Responsibility
Responsibility
Question: It never occurred to me that
getting sober would come with huge fundamental questions
about who I am and what are my responsibilities to
everyone else! How do I determine what responsibilities
are really mine and which are not?
Let’s simplify these issues. You have
only one job and that is to find out who you are
and then
allow yourself to be that person fully. That’s
it! Does that make you self-absorbed and egotistical?
No, it makes you self-aware and responsible in a healthy
way, both of which may seem unfamiliar and new to you.

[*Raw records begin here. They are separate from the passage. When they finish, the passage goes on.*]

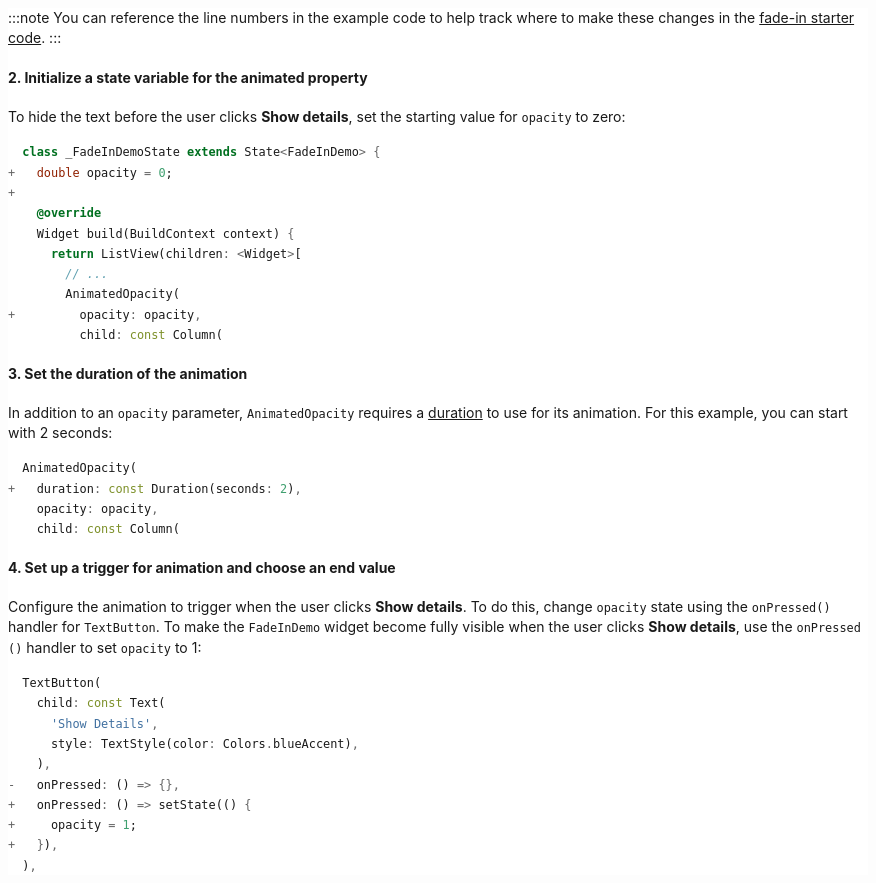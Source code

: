 :::note
You can reference the line numbers in the example code to help track where
to make these changes in the [fade-in starter code][].
:::

#### 2. Initialize a state variable for the animated property

To hide the text before the user clicks **Show details**, set
the starting value for `opacity` to zero:

```dart diff
  class _FadeInDemoState extends State<FadeInDemo> {
+   double opacity = 0;
+ 
    @override
    Widget build(BuildContext context) {
      return ListView(children: <Widget>[
        // ...
        AnimatedOpacity(
+         opacity: opacity,
          child: const Column(
```

#### 3. Set the duration of the animation

In addition to an `opacity` parameter, `AnimatedOpacity` requires a
[duration][] to use for its animation. For this example,
you can start with 2 seconds:

```dart diff
  AnimatedOpacity(
+   duration: const Duration(seconds: 2),
    opacity: opacity,
    child: const Column(
```

#### 4. Set up a trigger for animation and choose an end value

Configure the animation to trigger when the user clicks **Show details**.
To do this, change `opacity` state using the `onPressed()` handler for
`TextButton`. To make the `FadeInDemo` widget become fully visible when
the user clicks **Show details**, use the `onPressed()` handler
to set `opacity` to 1:

```dart diff
  TextButton(
    child: const Text(
      'Show Details',
      style: TextStyle(color: Colors.blueAccent),
    ),
-   onPressed: () => {},
+   onPressed: () => setState(() {
+     opacity = 1;
+   }),
  ),
```


[`AnimatedContainer`]: {{site.api}}/flutter/widgets/AnimatedContainer-class.html
[AnimatedOpacity]: {{site.api}}/flutter/widgets/AnimatedOpacity-class.html
[animation library]: {{site.api}}/flutter/animation/animation-library.html
[animations tutorial]: /ui/animations/tutorial
[codelab]: /codelabs
[`Curve`]: {{site.api}}/flutter/animation/Curve-class.html
[`Curves`]: {{site.api}}/flutter/animation/Curves-class.html
[duration]: {{site.api}}/flutter/widgets/ImplicitlyAnimatedWidget/duration.html
[`easeInOutBack`]: {{site.api}}/flutter/animation/Curves/easeInOutBack-constant.html
[fade-in complete]: #fade-in-complete
[fade-in starter code]: #fade-in-starter-code
[Fade-in text effect]: #example-fade-in-text-effect
[hero animations]: /ui/animations/hero-animations
[ImplicitlyAnimatedWidget]: {{site.api}}/flutter/widgets/ImplicitlyAnimatedWidget-class.html
[linear animation curve]: {{site.api}}/flutter/animation/Curves/linear-constant.html
[linear curve]: {{site.api}}/flutter/animation/Curves/linear-constant.html
[make a Flutter app]: {{site.codelabs}}/codelabs/flutter-codelab-first
[Material App]: {{site.api}}/flutter/material/MaterialApp-class.html
[complete shape-shifting example]: #shape-shifting-complete
[shape-shifting starter code]: #shape-shifting-starter-code
[staggered animations]: /ui/animations/staggered-animations
[stateful widgets]: /ui/interactivity#stateful-and-stateless-widgets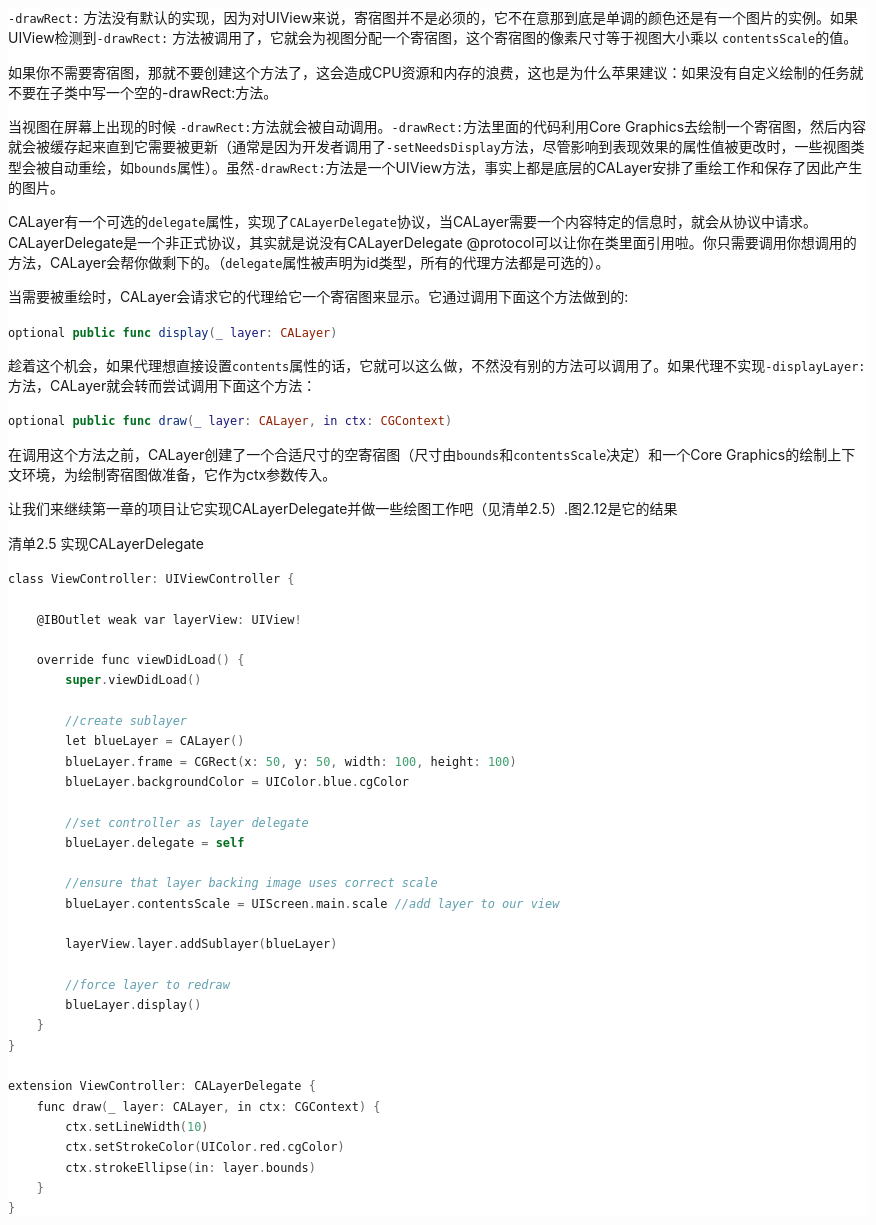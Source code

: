 `-drawRect:` 方法没有默认的实现，因为对UIView来说，寄宿图并不是必须的，它不在意那到底是单调的颜色还是有一个图片的实例。如果UIView检测到`-drawRect:` 方法被调用了，它就会为视图分配一个寄宿图，这个寄宿图的像素尺寸等于视图大小乘以 `contentsScale`的值。

如果你不需要寄宿图，那就不要创建这个方法了，这会造成CPU资源和内存的浪费，这也是为什么苹果建议：如果没有自定义绘制的任务就不要在子类中写一个空的-drawRect:方法。

当视图在屏幕上出现的时候 `-drawRect:`方法就会被自动调用。`-drawRect:`方法里面的代码利用Core Graphics去绘制一个寄宿图，然后内容就会被缓存起来直到它需要被更新（通常是因为开发者调用了`-setNeedsDisplay`方法，尽管影响到表现效果的属性值被更改时，一些视图类型会被自动重绘，如`bounds`属性）。虽然`-drawRect:`方法是一个UIView方法，事实上都是底层的CALayer安排了重绘工作和保存了因此产生的图片。

CALayer有一个可选的`delegate`属性，实现了`CALayerDelegate`协议，当CALayer需要一个内容特定的信息时，就会从协议中请求。CALayerDelegate是一个非正式协议，其实就是说没有CALayerDelegate @protocol可以让你在类里面引用啦。你只需要调用你想调用的方法，CALayer会帮你做剩下的。（`delegate`属性被声明为id类型，所有的代理方法都是可选的）。

当需要被重绘时，CALayer会请求它的代理给它一个寄宿图来显示。它通过调用下面这个方法做到的:

```swift
optional public func display(_ layer: CALayer)
```

趁着这个机会，如果代理想直接设置`contents`属性的话，它就可以这么做，不然没有别的方法可以调用了。如果代理不实现`-displayLayer:`方法，CALayer就会转而尝试调用下面这个方法：

```swift
optional public func draw(_ layer: CALayer, in ctx: CGContext)
```

在调用这个方法之前，CALayer创建了一个合适尺寸的空寄宿图（尺寸由`bounds`和`contentsScale`决定）和一个Core Graphics的绘制上下文环境，为绘制寄宿图做准备，它作为ctx参数传入。

让我们来继续第一章的项目让它实现CALayerDelegate并做一些绘图工作吧（见清单2.5）.图2.12是它的结果

清单2.5 实现CALayerDelegate

```objective-c
class ViewController: UIViewController {
    
    @IBOutlet weak var layerView: UIView!

    override func viewDidLoad() {
        super.viewDidLoad()
        
        //create sublayer
        let blueLayer = CALayer()
        blueLayer.frame = CGRect(x: 50, y: 50, width: 100, height: 100)
        blueLayer.backgroundColor = UIColor.blue.cgColor
        
        //set controller as layer delegate
        blueLayer.delegate = self
        
        //ensure that layer backing image uses correct scale
        blueLayer.contentsScale = UIScreen.main.scale //add layer to our view
        
        layerView.layer.addSublayer(blueLayer)
        
        //force layer to redraw
        blueLayer.display()
    }
}

extension ViewController: CALayerDelegate {
    func draw(_ layer: CALayer, in ctx: CGContext) {
        ctx.setLineWidth(10)
        ctx.setStrokeColor(UIColor.red.cgColor)
        ctx.strokeEllipse(in: layer.bounds)
    }
}
```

In the beginning of your process, you may have a tendency to beat yourself
up a bit when you start setting healthy boundaries because others are not getting
what they want from you. The fact that you are suddenly honoring yourself is
not what creates their pain. Their own projections and unmet expectations create
pain for them and none of that has anything to do with you. Just respond to
those who feel hurt from an I space and let them know you are not in a position
to provide what they need. To your friend that always arrives thirty minutes
late, that might sound like this, “ I am trying to respect myself more
so I have decided that I can only wait for you twenty minutes beyond our appointed
time. After that, I will have to leave.”
By honoring yourself right from the beginning, you will avoid all the attending
resentment, anger and disappointment that comes from forcing yourself to do
things you no longer want to do or be someone you no longer want to be. When
you honor yourself, everyone wins because your relationships are more honest
and authentic. Unfortunately, you cannot avoid the reality that others may
feel pain simply because you choose to be who you are. An example may be that
you are dead tired and your best friend needs you to sit up all night commiserating
over her broken relationship. If you say you cannot be available right at that
moment, she is going to feel pain and it is not your job to fix that. What
you can do is set a time that is better for both of you during which you can
give her what she needs. If you treat yourself as if your needs are important,
worthy of being respected, most people will treat you that way as well and
if they can’t...it’s not about you and it’s not your problem.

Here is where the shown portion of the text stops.